Problem: Starting with the first line below, extract each line through the one that contains "### Staying motivated", inclusive, excluding pictures.

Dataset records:
- - -

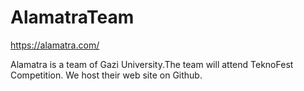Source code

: # AlamatraTeam

https://alamatra.com/

Alamatra is a team of Gazi University.The team will attend TeknoFest Competition. We host their web site on Github.
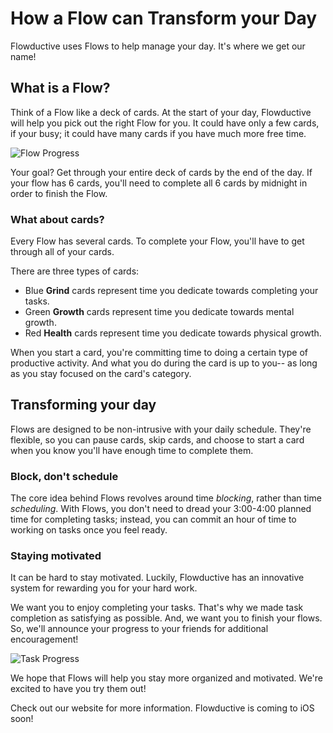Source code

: # How a Flow can Transform your Day

Flowductive uses Flows to help manage your day. It's where we get our name!

## What is a Flow?

Think of a Flow like a deck of cards. At the start of your day, Flowductive will help you pick out the right Flow for you. It could have only a few cards, if your busy; it could have many cards if you have much more free time.

![Flow Progress](https://media-exp1.licdn.com/dms/image/C4E12AQHKJmVgzuxa8w/article-inline_image-shrink_1000_1488/0/1627835007796?e=1636588800&v=beta&t=NIu8H2fwPCrfjJsyU5pM3dw404xYbN75HbXbX7X9xv4)

Your goal? Get through your entire deck of cards by the end of the day. If your flow has 6 cards, you'll need to complete all 6 cards by midnight in order to finish the Flow.

### What about cards?

Every Flow has several cards. To complete your Flow, you'll have to get through all of your cards.

There are three types of cards:

-   Blue **Grind** cards represent time you dedicate towards completing your tasks.
-   Green **Growth** cards represent time you dedicate towards mental growth.
-   Red **Health** cards represent time you dedicate towards physical growth.

When you start a card, you're committing time to doing a certain type of productive activity. And what you do during the card is up to you-- as long as you stay focused on the card's category.

## Transforming your day

Flows are designed to be non-intrusive with your daily schedule. They're flexible, so you can pause cards, skip cards, and choose to start a card when you know you'll have enough time to complete them.

### Block, don't schedule

The core idea behind Flows revolves around time _blocking_, rather than time _scheduling_. With Flows, you don't need to dread your 3:00-4:00 planned time for completing tasks; instead, you can commit an hour of time to working on tasks once you feel ready.

### Staying motivated

It can be hard to stay motivated. Luckily, Flowductive has an innovative system for rewarding you for your hard work.

We want you to enjoy completing your tasks. That's why we made task completion as satisfying as possible. And, we want you to finish your flows. So, we'll announce your progress to your friends for additional encouragement!

![Task Progress](https://media-exp1.licdn.com/dms/image/C4E12AQEA5ziRYYSNyw/article-inline_image-shrink_1000_1488/0/1627836328630?e=1636588800&v=beta&t=SM7ebe1yfpXhB-JGFlGvDWYIrF0HXdJSkgA2egZXuig)

We hope that Flows will help you stay more organized and motivated. We're excited to have you try them out!

Check out our website for more information. Flowductive is coming to iOS soon!
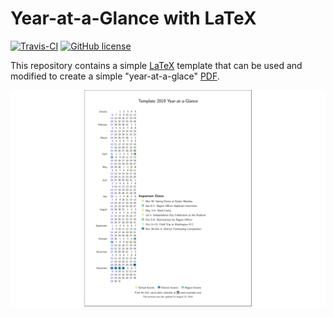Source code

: # Year-at-a-Glance with LaTeX
[![Travis-CI](https://img.shields.io/travis/com/lukehsiao/latex-year.svg)](https://travis-ci.com/lukehsiao/latex-year)
[![GitHub license](https://img.shields.io/github/license/lukehsiao/latex-year.svg)](https://github.com/lukehsiao/latex-year/blob/master/LICENSE)

This repository contains a simple [LaTeX](http://www.latex-project.org/)
template that can be used and modified to create a simple "year-at-a-glace" [PDF](build/year.pdf).

![year-preview][year-preview]

[year-preview]: https://raw.githubusercontent.com/lukehsiao/latex-year/master/build/year.png

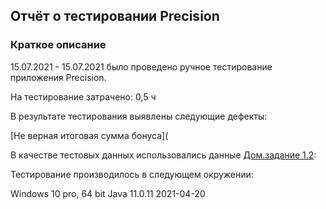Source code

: ## Отчёт о тестировании Precision

### Краткое описание
15.07.2021 - 15.07.2021 было проведено ручное тестирование приложения Precision.

На тестирование затрачено: 0,5 ч

В результате тестирования выявлены следующие дефекты:

[Не верная итоговая сумма бонуса](

В качестве тестовых данных использовались данные 
[Дом.задание 1.2](https://github.com/netology-code/javaqa-homeworks/tree/master/programming):

Тестирование производилось в следующем окружении:

Windows 10 pro, 64 bit
Java 11.0.11 2021-04-20
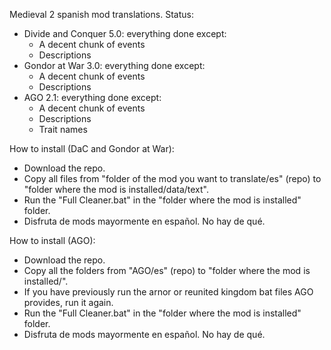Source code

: Medieval 2 spanish mod translations. Status:
- Divide and Conquer 5.0: everything done except:
    - A decent chunk of events
    - Descriptions
- Gondor at War 3.0: everything done except:
    - A decent chunk of events
    - Descriptions
- AGO 2.1: everything done except:
    - A decent chunk of events
    - Descriptions
    - Trait names 

How to install (DaC and Gondor at War):
- Download the repo.
- Copy all files from "folder of the mod you want to translate/es" (repo) to "folder where the mod is installed/data/text".
- Run the "Full Cleaner.bat" in the "folder where the mod is installed" folder.
- Disfruta de mods mayormente en español. No hay de qué.

How to install (AGO):
- Download the repo.
- Copy all the folders from "AGO/es" (repo) to "folder where the mod is installed/".
- If you have previously run the arnor or reunited kingdom bat files AGO provides, run it again.
- Run the "Full Cleaner.bat" in the "folder where the mod is installed" folder.
- Disfruta de mods mayormente en español. No hay de qué.

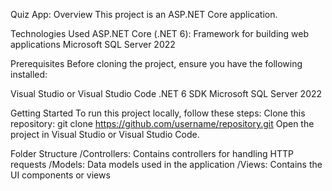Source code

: Quiz App:
Overview
This project is an ASP.NET Core application.

Technologies Used
ASP.NET Core (.NET 6): Framework for building web applications
Microsoft SQL Server 2022

Prerequisites
Before cloning the project, ensure you have the following installed:

Visual Studio or Visual Studio Code
.NET 6 SDK
Microsoft SQL Server 2022

Getting Started
To run this project locally, follow these steps:
Clone this repository: git clone https://github.com/username/repository.git
Open the project in Visual Studio or Visual Studio Code.



Folder Structure
/Controllers: Contains controllers for handling HTTP requests
/Models: Data models used in the application
/Views: Contains the UI components or views
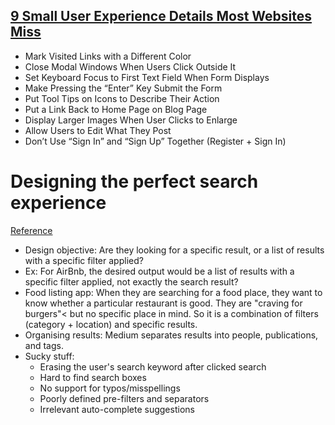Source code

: ## [9 Small User Experience Details Most Websites Miss](http://uxmovement.com/forms/9-small-user-experience-details-most-websites-miss/)

- Mark Visited Links with a Different Color
- Close Modal Windows When Users Click Outside It
- Set Keyboard Focus to First Text Field When Form Displays
- Make Pressing the “Enter” Key Submit the Form
- Put Tool Tips on Icons to Describe Their Action
- Put a Link Back to Home Page on Blog Page
- Display Larger Images When User Clicks to Enlarge
- Allow Users to Edit What They Post
- Don’t Use “Sign In” and “Sign Up” Together (Register + Sign In)

# Designing the perfect search experience
[Reference](https://uxdesign.cc/designing-the-search-experience-a9b1f1f9283)

- Design objective: Are they looking for a specific result, or a list of results with a specific filter applied?
- Ex: For AirBnb, the desired output would be a list of results with a specific filter applied, not exactly the search result?
- Food listing app: When they are searching for a food place, they want to know whether a particular restaurant is good. They are "craving for burgers"< but no specific place in mind. So it is a combination of filters (category + location) and specific results.
- Organising results: Medium separates results into people, publications, and tags.
- Sucky stuff:
  - Erasing the user's search keyword after clicked search
  - Hard to find search boxes
  - No support for typos/misspellings
  - Poorly defined pre-filters and separators
  - Irrelevant auto-complete suggestions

- - -

Answer to this exercise:
Source code

: # AlamatraTeam

https://alamatra.com/

Alamatra is a team of Gazi University.The team will attend TeknoFest Competition. We host their web site on Github.
Source code

: # How a Flow can Transform your Day

Flowductive uses Flows to help manage your day. It's where we get our name!

## What is a Flow?

Think of a Flow like a deck of cards. At the start of your day, Flowductive will help you pick out the right Flow for you. It could have only a few cards, if your busy; it could have many cards if you have much more free time.

![Flow Progress](https://media-exp1.licdn.com/dms/image/C4E12AQHKJmVgzuxa8w/article-inline_image-shrink_1000_1488/0/1627835007796?e=1636588800&v=beta&t=NIu8H2fwPCrfjJsyU5pM3dw404xYbN75HbXbX7X9xv4)

Your goal? Get through your entire deck of cards by the end of the day. If your flow has 6 cards, you'll need to complete all 6 cards by midnight in order to finish the Flow.

### What about cards?

Every Flow has several cards. To complete your Flow, you'll have to get through all of your cards.

There are three types of cards:

-   Blue **Grind** cards represent time you dedicate towards completing your tasks.
-   Green **Growth** cards represent time you dedicate towards mental growth.
-   Red **Health** cards represent time you dedicate towards physical growth.

When you start a card, you're committing time to doing a certain type of productive activity. And what you do during the card is up to you-- as long as you stay focused on the card's category.

## Transforming your day

Flows are designed to be non-intrusive with your daily schedule. They're flexible, so you can pause cards, skip cards, and choose to start a card when you know you'll have enough time to complete them.

### Block, don't schedule

The core idea behind Flows revolves around time _blocking_, rather than time _scheduling_. With Flows, you don't need to dread your 3:00-4:00 planned time for completing tasks; instead, you can commit an hour of time to working on tasks once you feel ready.

### Staying motivated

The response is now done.